HOW TO COMPLETE THIS TASK. Using the records that follow, tally the lines containing the word "Dongguan" and state only the count.

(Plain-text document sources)
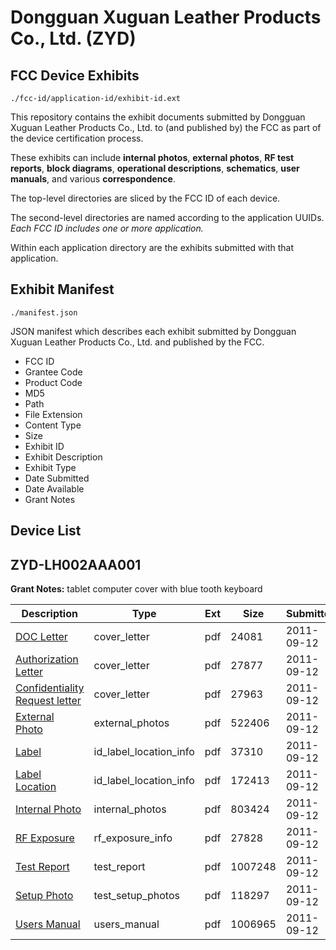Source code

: # Dongguan Xuguan Leather Products Co., Ltd. (ZYD)
## FCC Device Exhibits

```
./fcc-id/application-id/exhibit-id.ext
```

This repository contains the exhibit documents submitted by Dongguan Xuguan Leather Products Co., Ltd. to (and published by) the FCC as part of the device certification process.

These exhibits can include **internal photos**, **external photos**, **RF test reports**, **block diagrams**, **operational descriptions**, **schematics**, **user manuals**, and various **correspondence**.

The top-level directories are sliced by the FCC ID of each device.

The second-level directories are named according to the application UUIDs. *Each FCC ID includes one or more application.*

Within each application directory are the exhibits submitted with that application. 

## Exhibit Manifest

```
./manifest.json
```

JSON manifest which describes each exhibit submitted by Dongguan Xuguan Leather Products Co., Ltd. and published by the FCC.

- FCC ID
- Grantee Code
- Product Code
- MD5
- Path
- File Extension
- Content Type
- Size
- Exhibit ID
- Exhibit Description
- Exhibit Type
- Date Submitted
- Date Available
- Grant Notes

## Device List
## ZYD-LH002AAA001
**Grant Notes:** tablet computer cover with blue tooth keyboard

| Description | Type | Ext | Size | Submitted | Available |
| ----------- | ---- | --- | ---- | --------- | --------- |
| [DOC Letter](ZYD-LH002AAA001/246d8ccfdaf577d8298ae4c1a6ee3fcb/1540118.pdf) | cover_letter | pdf | 24081 | 2011-09-12 | 2011-09-12 |
| [Authorization Letter](ZYD-LH002AAA001/246d8ccfdaf577d8298ae4c1a6ee3fcb/1540106.pdf) | cover_letter | pdf | 27877 | 2011-09-12 | 2011-09-12 |
| [Confidentiality Request letter](ZYD-LH002AAA001/246d8ccfdaf577d8298ae4c1a6ee3fcb/1540117.pdf) | cover_letter | pdf | 27963 | 2011-09-12 | 2011-09-12 |
| [External Photo](ZYD-LH002AAA001/246d8ccfdaf577d8298ae4c1a6ee3fcb/1540107.pdf) | external_photos | pdf | 522406 | 2011-09-12 | 2011-09-12 |
| [Label](ZYD-LH002AAA001/246d8ccfdaf577d8298ae4c1a6ee3fcb/1540108.pdf) | id_label_location_info | pdf | 37310 | 2011-09-12 | 2011-09-12 |
| [Label Location](ZYD-LH002AAA001/246d8ccfdaf577d8298ae4c1a6ee3fcb/1540109.pdf) | id_label_location_info | pdf | 172413 | 2011-09-12 | 2011-09-12 |
| [Internal Photo](ZYD-LH002AAA001/246d8ccfdaf577d8298ae4c1a6ee3fcb/1540110.pdf) | internal_photos | pdf | 803424 | 2011-09-12 | 2011-09-12 |
| [RF Exposure](ZYD-LH002AAA001/246d8ccfdaf577d8298ae4c1a6ee3fcb/1540112.pdf) | rf_exposure_info | pdf | 27828 | 2011-09-12 | 2011-09-12 |
| [Test Report](ZYD-LH002AAA001/246d8ccfdaf577d8298ae4c1a6ee3fcb/1540114.pdf) | test_report | pdf | 1007248 | 2011-09-12 | 2011-09-12 |
| [Setup Photo](ZYD-LH002AAA001/246d8ccfdaf577d8298ae4c1a6ee3fcb/1540115.pdf) | test_setup_photos | pdf | 118297 | 2011-09-12 | 2011-09-12 |
| [Users Manual](ZYD-LH002AAA001/246d8ccfdaf577d8298ae4c1a6ee3fcb/1540116.pdf) | users_manual | pdf | 1006965 | 2011-09-12 | 2011-09-12 |
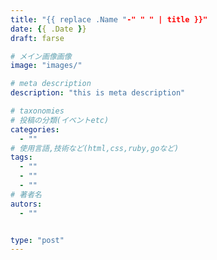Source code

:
 ```yaml
---
title: "{{ replace .Name "-" " " | title }}"
date: {{ .Date }}
draft: farse

# メイン画像画像
image: "images/"

# meta description
description: "this is meta description"

# taxonomies
# 投稿の分類(イベントetc)
categories:
  - ""
# 使用言語,技術など(html,css,ruby,goなど)
tags:
  - ""
  - ""
  - ""
# 著者名
autors:
  - ""


type: "post"
---
```

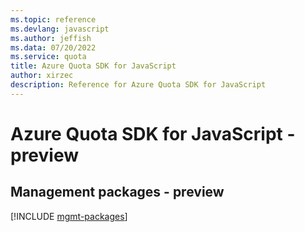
 ```yaml
---
ms.topic: reference
ms.devlang: javascript
ms.author: jeffish
ms.data: 07/20/2022
ms.service: quota
title: Azure Quota SDK for JavaScript
author: xirzec
description: Reference for Azure Quota SDK for JavaScript
---
```

# Azure Quota SDK for JavaScript - preview

## Management packages - preview
[!INCLUDE [mgmt-packages](quota-mgmt-index.md)]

COMPLETED TASK. 3